Si l'entreprise dispose d'un statisticien
sérieux, crédible, pondéré, qui examine assidûment les données, il lui apportera
armé de son habileté et de son tableur - ou si l'on veut d'un logiciel statistique comme SAS
- autant et plus que tous les outils
de datamining, à condition qu'il sache communiquer et qu'elle sache l'écouter.
Il est vrai cependant qu'il faut parfois, pour faire passer une "évidence" dans l'entreprise, jouer
la
comédie et recourir à des outils sophistiqués. Il est vrai
aussi que certaines "évidences" ne se révéleront pas si l'on a pour
seuls outils un bon cerveau et un tableur : alors les lourdes méthodes du
datamining peuvent être utiles. Mais il est prudent, avant de
les utiliser, de s'assurer que l'on a déjà tiré des données ce qu'un bon
statisticien
peut en extraire avec les méthodes "manuelles".
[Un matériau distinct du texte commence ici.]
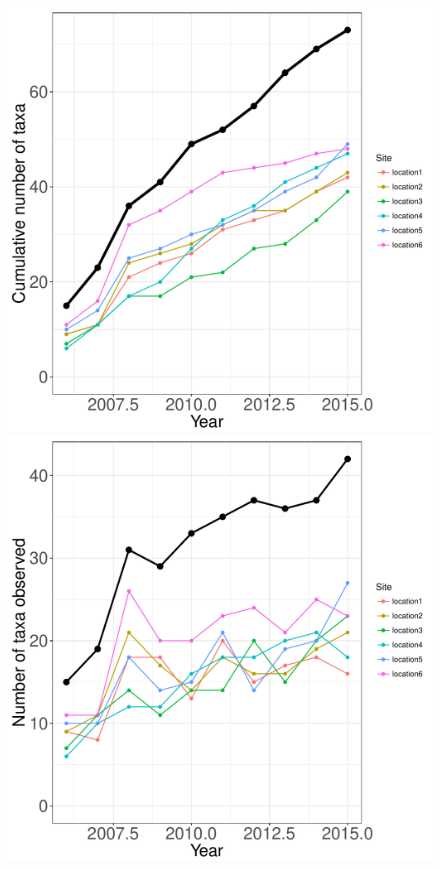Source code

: \documentclass[11pt, oneside]{article}
\begin{document}
\begin{figure}[h!]
\centering
\includegraphics[scale = 0.4]{mcr-algae-castorani_species_accumulation_curve.pdf}
\includegraphics[scale = 0.4]{mcr-algae-castorani_num_taxa_over_time.pdf}

\end{figure}
\end{document}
Une "donnée", d'ailleurs, c'est
une observation ; et il faut savoir interpréter les observations. Les premières
interprétations sont le plus souvent maladroites et naïves, puis on affine le
modèle et on parvient à des interprétations riches de sens. Les résultats du
datamining seront d'autant plus faciles à interpréter que l'on se sera déjà
frotté aux données, que l'on aura appris à les interpréter.
Intranet
Utiliser un Intranet, c'est utiliser dans
l'entreprise des outils analogues à ceux que l'on trouve sur l'Internet : messagerie, Web, forums, avec les diverses extensions rendues possibles
par Java, Perl, XML etc. (formulaires, moteurs de recherche, statistiques
d'utilisation etc.).
L'Intranet est utilisé d'abord
pour la communication interne, notamment la rédaction, la diffusion et la tenue
à jour des documentations professionnelles. L'article attribue cette mission à
la DRH, mais dans les entreprises elles peuvent être remplies par d'autres
directions (communication, production, commerciale).
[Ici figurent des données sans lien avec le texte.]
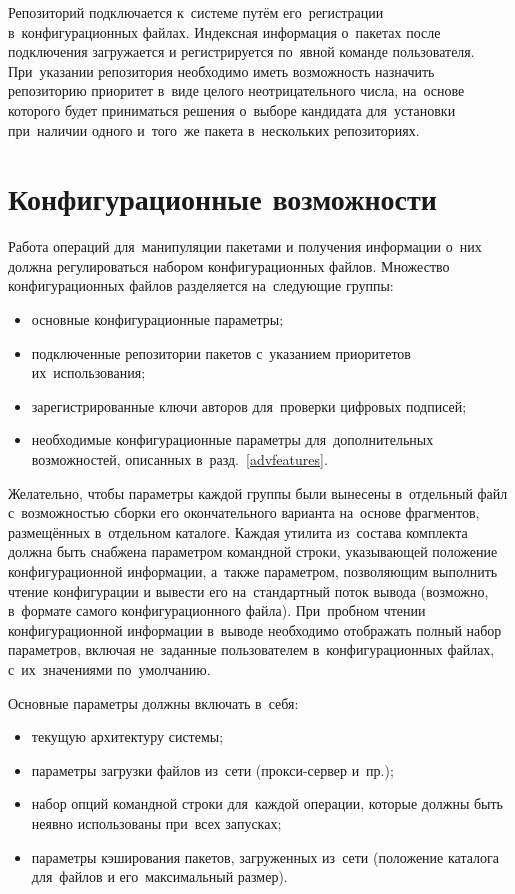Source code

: Репозиторий подключается к~системе путём его~регистрации в~конфигурационных файлах.
Индексная информация о~пакетах после подключения загружается и регистрируется по~явной команде пользователя.
При~указании репозитория необходимо иметь возможность назначить репозиторию приоритет в~виде целого неотрицательного числа,
на~основе которого будет приниматься решения о~выборе кандидата для~установки при~наличии одного и~того~же пакета в~нескольких репозиториях.

\section{Конфигурационные возможности}

Работа операций для~манипуляции пакетами и получения информации о~них должна регулироваться набором конфигурационных файлов.
Множество конфигурационных файлов разделяется на~следующие группы:

\begin{itemize}
\item{основные конфигурационные параметры;}
\item {подключенные репозитории пакетов с~указанием приоритетов их~использования;}
\item {зарегистрированные ключи авторов для~проверки цифровых подписей;}
\item{необходимые конфигурационные параметры для~дополнительных возможностей, описанных в~разд.~\ref{advfeatures}.}
\end{itemize}

Желательно, чтобы параметры каждой группы были вынесены в~отдельный файл с~возможностью 
сборки его окончательного варианта на~основе фрагментов, размещённых в~отдельном каталоге.
Каждая утилита из~состава комплекта должна быть снабжена параметром командной строки,
указывающей положение конфигурационной информации,
а~также параметром, позволяющим выполнить чтение конфигурации и вывести его на~стандартный поток вывода (возможно, в~формате самого конфигурационного файла). 
При~пробном чтении конфигурационной информации в~выводе необходимо    отображать 
полный набор параметров, включая не~заданные пользователем в~конфигурационных файлах, с~их~значениями  по~умолчанию.

Основные параметры должны включать в~себя:

\begin{itemize}
\item {текущую архитектуру системы;}
\item {параметры загрузки файлов из~сети (прокси-сервер и~пр.);}
\item {набор опций командной строки для~каждой операции, которые должны быть неявно использованы при~всех запусках;}
\item {параметры кэширования пакетов, загруженных из~сети (положение каталога для~файлов и его~максимальный размер).}
\end{itemize}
L'Intranet est un moyen peu coûteux pour faire
partager la documentation de l'entreprise par son personnel, quelle que
soit sa localisation dans le monde, car il utilise les standards de l'Internet (TCP/IP, HTTP, HTML) et
sa mise en place ne nécessite donc pas de
chambouler les réseaux ni les ordinateurs. Pour une petite entreprise, c'est une
façon économique de s'informatiser, la petite taille ne constituant pas ici un désavantage.
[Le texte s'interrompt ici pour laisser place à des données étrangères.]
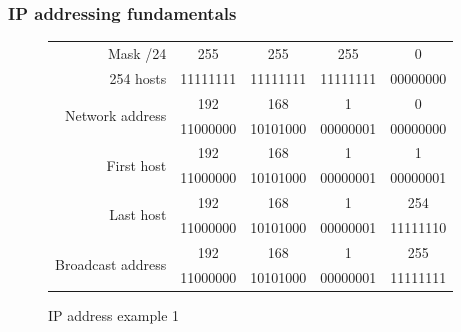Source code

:   \begin{frame}
    \frametitle{IP addressing fundamentals}
    \begin{figure}
        \centering
      \begin{tabular}{|r|cccc|}
        \hline
        Mask {\color{brown}/24} & {\color{brown}255} & {\color{brown}255} & {\color{brown}255} & {\color{fuchsia}0} \\
        254 {\color{blue}hosts}& {\color{brown}11111111} & {\color{brown}11111111} & {\color{brown}11111111} & {\color{fuchsia}00000000} \\ \hline
        \multirow{2}{*}{Network address} & \color{ForestGreen}192 & \color{ForestGreen}168 & \color{ForestGreen}1 & \color{blue}0 \\
        & \color{ForestGreen}11000000 & \color{ForestGreen}10101000 & \color{ForestGreen}00000001 & \color{blue}00000000 \\ \hline
        \multirow{2}{*}{First host} & \color{ForestGreen}192 & \color{ForestGreen}168 & \color{ForestGreen}1 & \color{blue}1 \\
        & \color{ForestGreen}11000000 & \color{ForestGreen}10101000 & \color{ForestGreen}00000001 & \color{blue}00000001 \\ \hline
        \multirow{2}{*}{Last host} & \color{ForestGreen}192 & \color{ForestGreen}168 & \color{ForestGreen}1 & \color{blue}254 \\
        & \color{ForestGreen}11000000 & \color{ForestGreen}10101000 & \color{ForestGreen}00000001 & \color{blue}11111110 \\ \hline
        \multirow{2}{*}{Broadcast address} & \color{ForestGreen}192 & \color{ForestGreen}168 & \color{ForestGreen}1 & \color{blue}255 \\
        & \color{ForestGreen}11000000 & \color{ForestGreen}10101000 & \color{ForestGreen}00000001 & \color{blue}11111111 \\ \hline
      \end{tabular}
      \caption{IP address example 1}
    \end{figure}
  \end{frame}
Les apports essentiels sont l'accès à une
information à jour, la maîtrise de l'information
par les salariés, l'amélioration de la communication sur l'organisation. Les difficultés résident dans la gestion du
contenu, l'animation des groupes de travail et la performance des
réseaux. Ce dernier point est important : s'il est possible de déployer
un Intranet sur les réseaux existants, le débit qu'il suscite lorsque son
utilisation se développe peut contraindre ensuite à des redimensionnements
et à l'acquisition de compétences nouvelles pour maîtriser le
réseau. Les informaticiens doivent eux aussi se qualifier dans les techniques de
l'Intranet notamment pour les questions de sécurité.
Les entreprises utilisatrices ont constaté un gain d'efficacité dans la communication. Par contre
le gain serait peu sensible dans le travail coopératif, c'est
étonnant à première vue. L'Intranet a encore des lacunes
par rapport à un outil de groupware comme Lotus Notes en ce qui concerne
l'intégration avec les bases de données et les applications, ainsi que la
sécurité.
Des efforts sont faits pour combler l'écart entre Intranet et
groupware : l'auteur appelle cela "Webware". C'est une évolution importante
pour l'articulation entre les documents que véhicule l'Intranet et
les données qui constituent la matière première du système
d'information. Je croyais les choses plus avancées que cela, et pensais judicieux d'utiliser
désormais le terme "Intranet" à la place du terme
"groupware". Apparemment, j'allais trop vite en besogne. Je
me suis sans doute laissé impressionner par des discours théoriques trop en avance
sur l'état de l'art pratique de la profession.